An Interview with Dr. Lambshead
Dr. Cisco: What else was left out?
Dr. Lambshead: Don’t get me started. But I must say something about those absurd reminiscences.
Dr. Cisco: (hurt) I wrote one of those.
Dr. Lambshead: Oh, yours was completely accurate. You included an account of your hallucinations, but there’s no harm in that.
Dr. Cisco: I… what?!
Dr. Lambshead: I’m speaking of all the other essays. Look at this. It’s a travesty. The Kakaram head plant is well secured by Dr. Thomas’s papers, but the man has spent too much time too high in the Andes. I was never there! I cataloged his specimens, yes, but I never went there! Didn’t he keep a journal? Just handling those specimens was quite sufficiently gruesome. And here’s a spurious account by Dr. Xue-Chu Wang—a total fabrication. I never coexisted with myself at three different ages. Where does Dr. Schaller find these people? Would I do a thing like that? I ask you.
Dr. Cisco: At least they finally saw reason with regard to Dr. Edsel-Ivan’s thing. There’d be no end of explanations if that screed of scurl had seen the light—and I might add it took me three solid days on the Bell telephone to convince Roberta to pull it.
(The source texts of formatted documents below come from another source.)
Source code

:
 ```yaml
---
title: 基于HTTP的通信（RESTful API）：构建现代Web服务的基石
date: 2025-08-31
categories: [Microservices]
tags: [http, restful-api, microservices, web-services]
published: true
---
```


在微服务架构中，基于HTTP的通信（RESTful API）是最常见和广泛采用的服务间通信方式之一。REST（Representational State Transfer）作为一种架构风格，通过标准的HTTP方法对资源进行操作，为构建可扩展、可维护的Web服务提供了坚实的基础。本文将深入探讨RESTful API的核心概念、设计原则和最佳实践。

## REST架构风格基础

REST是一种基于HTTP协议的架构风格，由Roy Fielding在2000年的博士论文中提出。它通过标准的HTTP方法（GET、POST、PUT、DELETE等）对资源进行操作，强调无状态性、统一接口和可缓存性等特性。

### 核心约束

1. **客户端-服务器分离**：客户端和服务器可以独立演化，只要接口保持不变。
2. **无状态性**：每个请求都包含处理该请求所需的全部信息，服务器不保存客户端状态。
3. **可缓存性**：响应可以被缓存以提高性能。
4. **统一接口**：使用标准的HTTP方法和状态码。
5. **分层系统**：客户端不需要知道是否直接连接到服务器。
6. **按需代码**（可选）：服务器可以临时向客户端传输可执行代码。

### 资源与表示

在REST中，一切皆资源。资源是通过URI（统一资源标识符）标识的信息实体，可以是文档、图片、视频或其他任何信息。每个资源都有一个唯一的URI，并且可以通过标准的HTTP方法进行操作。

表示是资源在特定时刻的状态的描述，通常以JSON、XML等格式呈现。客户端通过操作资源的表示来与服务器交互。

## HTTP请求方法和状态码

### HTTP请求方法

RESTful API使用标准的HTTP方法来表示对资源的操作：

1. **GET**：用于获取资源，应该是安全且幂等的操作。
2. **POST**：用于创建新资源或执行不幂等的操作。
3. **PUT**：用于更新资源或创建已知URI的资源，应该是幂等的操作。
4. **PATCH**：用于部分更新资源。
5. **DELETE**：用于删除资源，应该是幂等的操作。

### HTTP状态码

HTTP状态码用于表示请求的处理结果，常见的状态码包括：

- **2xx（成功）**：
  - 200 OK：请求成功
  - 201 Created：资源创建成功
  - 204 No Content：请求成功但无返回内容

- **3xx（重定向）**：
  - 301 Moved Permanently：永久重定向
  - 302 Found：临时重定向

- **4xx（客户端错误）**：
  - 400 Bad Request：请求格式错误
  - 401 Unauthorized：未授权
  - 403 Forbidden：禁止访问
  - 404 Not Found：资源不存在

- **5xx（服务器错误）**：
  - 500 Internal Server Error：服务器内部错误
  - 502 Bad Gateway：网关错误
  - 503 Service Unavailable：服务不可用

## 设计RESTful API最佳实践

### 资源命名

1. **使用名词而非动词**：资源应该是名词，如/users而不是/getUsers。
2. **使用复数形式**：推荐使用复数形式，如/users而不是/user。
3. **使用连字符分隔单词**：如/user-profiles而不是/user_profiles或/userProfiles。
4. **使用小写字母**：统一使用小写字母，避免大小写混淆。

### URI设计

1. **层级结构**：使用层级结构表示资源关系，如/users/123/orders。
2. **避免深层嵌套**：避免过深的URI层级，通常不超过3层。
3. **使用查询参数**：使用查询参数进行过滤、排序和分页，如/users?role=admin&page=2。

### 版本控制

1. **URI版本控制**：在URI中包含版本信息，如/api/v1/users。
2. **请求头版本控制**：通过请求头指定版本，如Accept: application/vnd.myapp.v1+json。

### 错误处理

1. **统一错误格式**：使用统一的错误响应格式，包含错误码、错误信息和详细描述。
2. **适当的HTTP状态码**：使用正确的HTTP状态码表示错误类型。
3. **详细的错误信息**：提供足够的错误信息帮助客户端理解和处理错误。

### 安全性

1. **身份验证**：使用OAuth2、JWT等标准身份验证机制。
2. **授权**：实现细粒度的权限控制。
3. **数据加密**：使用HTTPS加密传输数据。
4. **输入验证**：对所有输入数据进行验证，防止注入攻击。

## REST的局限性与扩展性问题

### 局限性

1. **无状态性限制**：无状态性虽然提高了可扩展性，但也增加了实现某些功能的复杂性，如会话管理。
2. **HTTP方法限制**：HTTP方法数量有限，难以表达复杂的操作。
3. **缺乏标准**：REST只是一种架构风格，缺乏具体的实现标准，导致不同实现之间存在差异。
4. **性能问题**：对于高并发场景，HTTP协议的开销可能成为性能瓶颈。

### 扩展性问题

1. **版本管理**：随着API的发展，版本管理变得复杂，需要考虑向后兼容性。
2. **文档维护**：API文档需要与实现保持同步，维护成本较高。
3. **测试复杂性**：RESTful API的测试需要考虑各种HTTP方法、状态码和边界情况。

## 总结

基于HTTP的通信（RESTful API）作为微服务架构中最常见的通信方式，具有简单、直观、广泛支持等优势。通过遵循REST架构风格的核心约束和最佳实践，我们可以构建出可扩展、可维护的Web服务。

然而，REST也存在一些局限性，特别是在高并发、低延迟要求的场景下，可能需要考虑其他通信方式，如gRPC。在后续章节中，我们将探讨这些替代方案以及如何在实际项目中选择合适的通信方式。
Dr. Lambshead: Rather!—Wait, I dismember—which one was that?
Dr. Cisco: The Moroccan Prosthetic Prostate.
Dr. Lambshead: Hm! Quite! Quite!
Dr. Cisco: What about Dr. Pollack’s entry?
Dr. Lambshead: Oh yes. I forgot about that one.
Dr. Cisco: Was she hallucinating as well?
Dr. Lambshead: I fail to understand why Rachel would reveal details of our private lives.
Dr. Cisco: (smirking) I can’t for the life of me imagine what could have motivated Dr. Pollack to cause you such embarrassment. It’s a deep enigma, Thackery.
Dr. Lambshead: All women are enigmas.
Dr. Cisco: After Dr. Pollack comes Dr. Bishop.
Dr. Lambshead: Queenie Bishop. Remember her? Tiny woman? Head like a sparrow? Used to run the hemostat black market in Rangoon? Her niece is carrying on with her research program.
Dr. Cisco: Ah. That’s heartwarming.
Dr. Lambshead: Not if you’ve seen the research.
Dr. Cisco: And after Dr. Bishop comes Dr. Chapman.
Dr. Lambshead: That man tries my patience. This business about his eidetic memory. It’s farcical. The man has no memory at all! Have you ever gone into a grocery with him? He never knows which cart is his!
Dr. Cisco: Perhaps the most outrageous essay of the lot is Dr. Calder’s.
Dr. Lambshead: That steaming heap of psychosexual horse patootie, I won’t even dignify with a comment.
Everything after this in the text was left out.